彼女を諭すかのごとく穏やかな口調で、万丈はさらに言う。
「君は、きっと何の感情も持たずNo.0を殺すだろう。…だが、それでは…」
万丈は、ためらうことなくはっきりと言い放った。
「命令にただ従い、何も考えずに『敵』を殺そうとする、機械獣やメカザウルスの人工知能と同じだ!
君は、『兵器』そのものになってしまうぞ!」
「…!!」
「兵器」。
己をあらわす、自分が忌み嫌う己の存在価値、存在の理由…
ずきん、と、その言葉はエルレーンの真芯を貫いた。
衝撃にうたれ全身を強張らせてしまった彼女に、少しばかり口調をやわらげ…万丈は、やさしくこう促す。
「君が、自分は『兵器』ではないと言うのなら…もう一度、考え直してみるんだね。
…ハヤト君が怒った理由も、そこにあるはずだ…」
「…わ、私は…」
「エルレーン君。…そして、これだけはわかってほしい」
真剣な、何処までも真剣な顔つきをして、万丈はエルレーンに語りかける…
「僕たちは、『正義』の名のもとに、多くの『敵』の命を奪ってきた…でもね」
万丈の後ろには、プリベンターの「仲間」たち。
同じ罪を背負い、同じ重荷を背負い、そして同じ信念を背負う者たち…
彼らが信じるその人道的(ヒューマニスティック)な、そして矛盾した思いを、彼はエルレーンに語る…

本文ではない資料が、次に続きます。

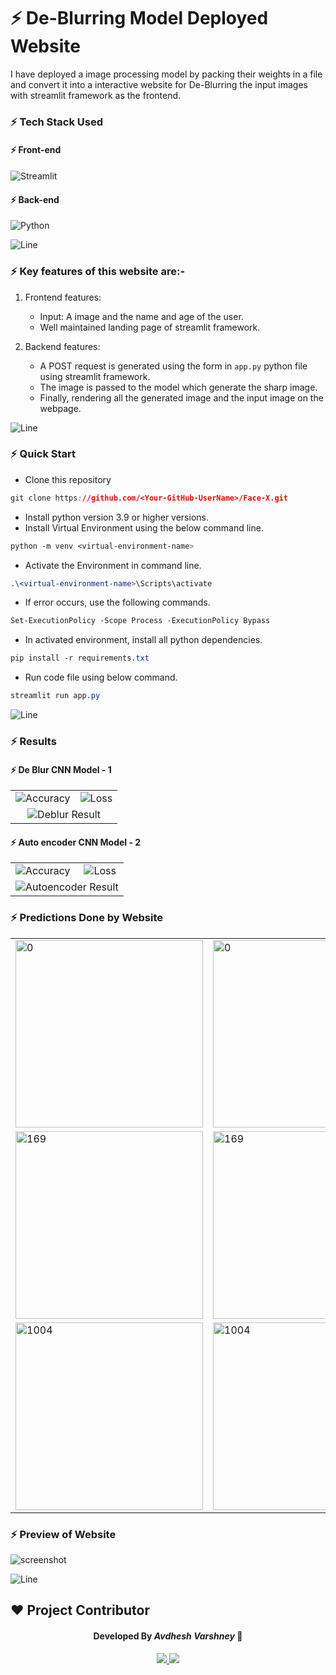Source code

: # :zap: De-Blurring Model Deployed Website 

I have deployed a image processing model by packing their weights in a file and convert it into a interactive website for De-Blurring the input images with streamlit framework as the frontend.

### :zap: Tech Stack Used 

#### :zap: Front-end 
![Streamlit](https://img.shields.io/badge/Streamlit-FF4B4B.svg?style=for-the-badge&logo=Streamlit&logoColor=white)

#### :zap: Back-end 
![Python](https://img.shields.io/badge/python-%2314354C.svg?&style=for-the-badge&logo=python&logoColor=white)

![Line](https://user-images.githubusercontent.com/85225156/171937799-8fc9e255-9889-4642-9c92-6df85fb86e82.gif)

### :zap: Key features of this website are:-

1. Frontend features:
   - Input: A image and the name and age of the user.
   - Well maintained landing page of streamlit framework.

2. Backend features:
   - A POST request is generated using the form in `app.py` python file using streamlit framework.
   - The image is passed to the model which generate the sharp image.
   - Finally, rendering all the generated image and the input image on the webpage.

![Line](https://user-images.githubusercontent.com/85225156/171937799-8fc9e255-9889-4642-9c92-6df85fb86e82.gif)

### :zap: Quick Start 
- Clone this repository
```css
git clone https://github.com/<Your-GitHub-UserName>/Face-X.git
```
- Install python version 3.9 or higher versions.
- Install Virtual Environment using the below command line.
```css
python -m venv <virtual-environment-name>
```
- Activate the Environment in command line.
```css
.\<virtual-environment-name>\Scripts\activate
```
- If error occurs, use the following commands.
```css
Set-ExecutionPolicy -Scope Process -ExecutionPolicy Bypass
```
- In activated environment, install all python dependencies.
```css
pip install -r requirements.txt
```
- Run code file using below command.
```css
streamlit run app.py
```

![Line](https://user-images.githubusercontent.com/85225156/171937799-8fc9e255-9889-4642-9c92-6df85fb86e82.gif)

### :zap: Results 

#### :zap: De Blur CNN Model - 1

<table>
  <tr>
    <td><img src="./images/De-Blur-Model-Accuracy.png" alt="Accuracy"></td>
    <td><img src="./images/De-Blur-Model-Loss.png" alt="Loss"></td>
  </tr>
  <tr>
    <td colspan="2" style="text-align: center;"><img src="./images/deblur_result.png" alt="Deblur Result"></td>
  </tr>
</table>

#### :zap: Auto encoder CNN Model - 2

<table>
  <tr>
    <td><img src="./images/Autoencoder-Model-Accuracy.png" alt="Accuracy"></td>
    <td><img src="./images/Autoencoder-Model-Loss.png" alt="Loss"></td>
  </tr>
  <tr>
    <td colspan="2" style="text-align: center;"><img src="./images/autoencoder_result.png" alt="Autoencoder Result"></td>
  </tr>
</table>

### :zap: Predictions Done by Website 

<table>
  <tr>
    <td><img src="./images/sample_0.jpg" alt="0" style="width:300px;"></td>
    <td><img src="./images/output_image_0.png" alt="0" style="width:300px;"></td>
    <td><img src="./images/clear_0.jpg" alt="0" style="width:300px;"></td>
  </tr>
  <tr>
    <td><img src="./images/sample_169.jpg" alt="169" style="width:300px;"></td>
    <td><img src="./images/output_image_169.png" alt="169" style="width:300px;"></td>
    <td><img src="./images/clear_169.jpg" alt="169" style="width:300px;"></td>
  </tr>
  <tr>
    <td><img src="./images/sample_1004.jpg" alt="1004" style="width:300px;"></td>
    <td><img src="./images/output_image_1004.png" alt="1004" style="width:300px;"></td>
    <td><img src="./images/clear_1004.jpg" alt="1004" style="width:300px;"></td>
  </tr>
</table>


### :zap: Preview of Website 

![screenshot](./images/Screenshot.jpeg)


![Line](https://user-images.githubusercontent.com/85225156/171937799-8fc9e255-9889-4642-9c92-6df85fb86e82.gif)

## ❤️ Project Contributor 

<h4 align='center'>Developed By <b><i>Avdhesh Varshney</i></b> 👦</h4>
<p align='center'>
  <a href='https://www.linkedin.com/in/avdhesh-varshney'>
    <img src='https://img.shields.io/badge/linkedin-%230077B5.svg?style=for-the-badge&logo=linkedin&logoColor=white' />
  </a>
  <a href='https://www.github.com/Avdhesh-Varshney'>
    <img src='https://img.shields.io/badge/github-%23121011.svg?style=for-the-badge&logo=github&logoColor=white' />
  </a>
</p>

「救えるものは救う…その信念だけは、捨てたわけじゃないんだよ」
どこか陰りのある微笑み…それは、今まで自分が犯してきた罪を負う者の浮かべるものだ…を浮かべ、万丈は最後にそう言って話を締めくくった。
だが、エルレーンは…その万丈の表情を見、そしてそれと同じモノを浮かべ、自分を見つめる「仲間」たちの顔を見回し…
困ったように、不思議そうに、少しばかり泣きそうにもなりながら、首をかしげたのだ。
「…」
そこから、万丈は否応なく感じ取る。
自分の言ったことを、彼女は真の意味で理解できていない…
だが、それも仕方のないことだろう。
時間がかかるのだ。急いても益なきことなのだ…
「…よく考えてみるんだね、エルレーン君…」
「…」
目を軽く見開いたまま、立ち尽くしているエルレーン。
彼女に、そっとそれだけ最後に言って…万丈は、その場から姿を消した。
それをきっかけにしたかのように、三々五々散っていく「仲間」たち。
今だうつむき、立ち尽くしたままのエルレーンのほうを心配げに見やる者もいたが…それでも、ブリーフィングルームから去っていく。
ひそやかなざわめきの中、去りゆく「仲間」たちの波の中で、彼女同様に立ち尽くすベンケイ…
「…え、エルレーン…」
「…すくう…?」
彼の呼ぶ声も聞こえないかのように、エルレーンは…もう一度、その言葉を口の中で転がした。
頭の中に反響する、ハヤトや万丈の声を反芻しながら。
だが、それらは彼女の疑問を解決はしてくれない…
それ故に、エルレーンはつぶやき続ける。考え続ける。